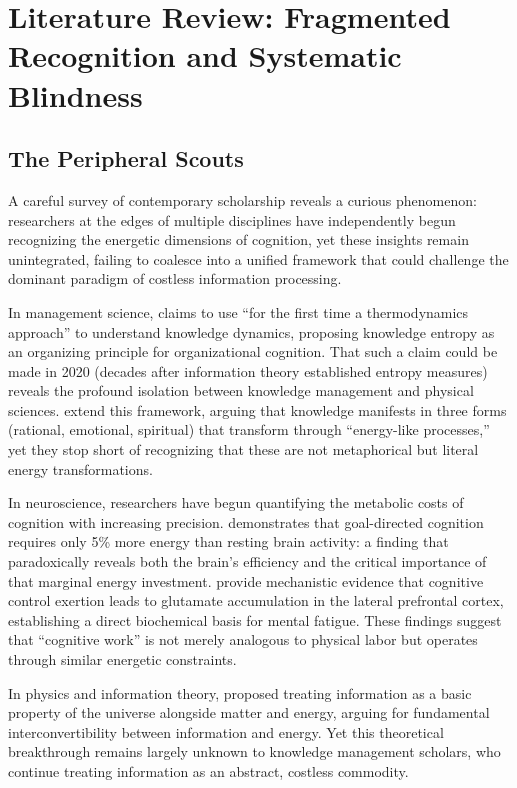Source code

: \section{Literature Review: Fragmented Recognition and Systematic Blindness}

\subsection{The Peripheral Scouts}

A careful survey of contemporary scholarship reveals a curious phenomenon: researchers at the edges of multiple disciplines have independently begun recognizing the energetic dimensions of cognition, yet these insights remain unintegrated, failing to coalesce into a unified framework that could challenge the dominant paradigm of costless information processing.

In management science, \citet{bratianu2020} claims to use ``for the first time a thermodynamics approach'' to understand knowledge dynamics, proposing knowledge entropy as an organizing principle for organizational cognition. That such a claim could be made in 2020 (decades after information theory established entropy measures) reveals the profound isolation between knowledge management and physical sciences. \citet{bratianu2020b} extend this framework, arguing that knowledge manifests in three forms (rational, emotional, spiritual) that transform through ``energy-like processes,'' yet they stop short of recognizing that these are not metaphorical but literal energy transformations.

In neuroscience, researchers have begun quantifying the metabolic costs of cognition with increasing precision. \citet{jamadar2025} demonstrates that goal-directed cognition requires only 5\% more energy than resting brain activity: a finding that paradoxically reveals both the brain's efficiency and the critical importance of that marginal energy investment. \citet{wiehler2022} provide mechanistic evidence that cognitive control exertion leads to glutamate accumulation in the lateral prefrontal cortex, establishing a direct biochemical basis for mental fatigue. These findings suggest that ``cognitive work'' is not merely analogous to physical labor but operates through similar energetic constraints.

In physics and information theory, \citet{stonier1996} proposed treating information as a basic property of the universe alongside matter and energy, arguing for fundamental interconvertibility between information and energy. Yet this theoretical breakthrough remains largely unknown to knowledge management scholars, who continue treating information as an abstract, costless commodity.

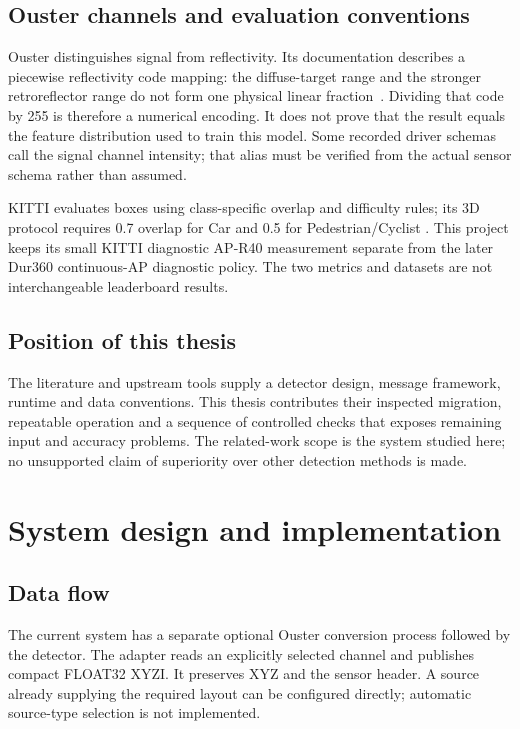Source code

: \documentclass[11pt,a4paper]{article}
\begin{document}
\subsection{Ouster channels and evaluation conventions}
Ouster distinguishes signal from reflectivity. Its documentation describes a
piecewise reflectivity code mapping: the diffuse-target range and the stronger
retroreflector range do not form one physical linear fraction~\cite{ousterdata}.
Dividing that code by 255 is therefore a numerical encoding. It does not prove
that the result equals the feature distribution used to train this model.
Some recorded driver schemas call the signal channel intensity; that alias
must be verified from the actual sensor schema rather than assumed.

KITTI evaluates boxes using class-specific overlap and difficulty rules; its
3D protocol requires 0.7 overlap for Car and 0.5 for Pedestrian/Cyclist
\cite{kittiprotocol}. This project keeps its small KITTI diagnostic AP-R40
measurement separate from the later Dur360 continuous-AP diagnostic policy.
The two metrics and datasets are not interchangeable leaderboard results.

\subsection{Position of this thesis}
The literature and upstream tools supply a detector design, message framework,
runtime and data conventions. This thesis contributes their inspected migration,
repeatable operation and a sequence of controlled checks that exposes remaining
input and accuracy problems. The related-work scope is the system studied here;
no unsupported claim of superiority over other detection methods is made.

\section{System design and implementation}
\subsection{Data flow}
The current system has a separate optional Ouster conversion process followed by
the detector. The adapter reads an explicitly selected channel and publishes
compact FLOAT32 XYZI. It preserves XYZ and the sensor header. A source already
supplying the required layout can be configured directly; automatic source-type
selection is not implemented.
\end{document}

..........

§ **Work instruction**
Word-for-word output of every record is needed, with images omitted.

§ **Answer to this exercise**
Source code

: \section{Literature Review: Fragmented Recognition and Systematic Blindness}

\subsection{The Peripheral Scouts}

A careful survey of contemporary scholarship reveals a curious phenomenon: researchers at the edges of multiple disciplines have independently begun recognizing the energetic dimensions of cognition, yet these insights remain unintegrated, failing to coalesce into a unified framework that could challenge the dominant paradigm of costless information processing.

In management science, \citet{bratianu2020} claims to use ``for the first time a thermodynamics approach'' to understand knowledge dynamics, proposing knowledge entropy as an organizing principle for organizational cognition. That such a claim could be made in 2020 (decades after information theory established entropy measures) reveals the profound isolation between knowledge management and physical sciences. \citet{bratianu2020b} extend this framework, arguing that knowledge manifests in three forms (rational, emotional, spiritual) that transform through ``energy-like processes,'' yet they stop short of recognizing that these are not metaphorical but literal energy transformations.

In neuroscience, researchers have begun quantifying the metabolic costs of cognition with increasing precision. \citet{jamadar2025} demonstrates that goal-directed cognition requires only 5\% more energy than resting brain activity: a finding that paradoxically reveals both the brain's efficiency and the critical importance of that marginal energy investment. \citet{wiehler2022} provide mechanistic evidence that cognitive control exertion leads to glutamate accumulation in the lateral prefrontal cortex, establishing a direct biochemical basis for mental fatigue. These findings suggest that ``cognitive work'' is not merely analogous to physical labor but operates through similar energetic constraints.

In physics and information theory, \citet{stonier1996} proposed treating information as a basic property of the universe alongside matter and energy, arguing for fundamental interconvertibility between information and energy. Yet this theoretical breakthrough remains largely unknown to knowledge management scholars, who continue treating information as an abstract, costless commodity.

Source code

: \documentclass[11pt,a4paper]{article}
\begin{document}
\subsection{Ouster channels and evaluation conventions}
Ouster distinguishes signal from reflectivity. Its documentation describes a
piecewise reflectivity code mapping: the diffuse-target range and the stronger
retroreflector range do not form one physical linear fraction~\cite{ousterdata}.
Dividing that code by 255 is therefore a numerical encoding. It does not prove
that the result equals the feature distribution used to train this model.
Some recorded driver schemas call the signal channel intensity; that alias
must be verified from the actual sensor schema rather than assumed.

KITTI evaluates boxes using class-specific overlap and difficulty rules; its
3D protocol requires 0.7 overlap for Car and 0.5 for Pedestrian/Cyclist
\cite{kittiprotocol}. This project keeps its small KITTI diagnostic AP-R40
measurement separate from the later Dur360 continuous-AP diagnostic policy.
The two metrics and datasets are not interchangeable leaderboard results.

\subsection{Position of this thesis}
The literature and upstream tools supply a detector design, message framework,
runtime and data conventions. This thesis contributes their inspected migration,
repeatable operation and a sequence of controlled checks that exposes remaining
input and accuracy problems. The related-work scope is the system studied here;
no unsupported claim of superiority over other detection methods is made.

\section{System design and implementation}
\subsection{Data flow}
The current system has a separate optional Ouster conversion process followed by
the detector. The adapter reads an explicitly selected channel and publishes
compact FLOAT32 XYZI. It preserves XYZ and the sensor header. A source already
supplying the required layout can be configured directly; automatic source-type
selection is not implemented.
\end{document}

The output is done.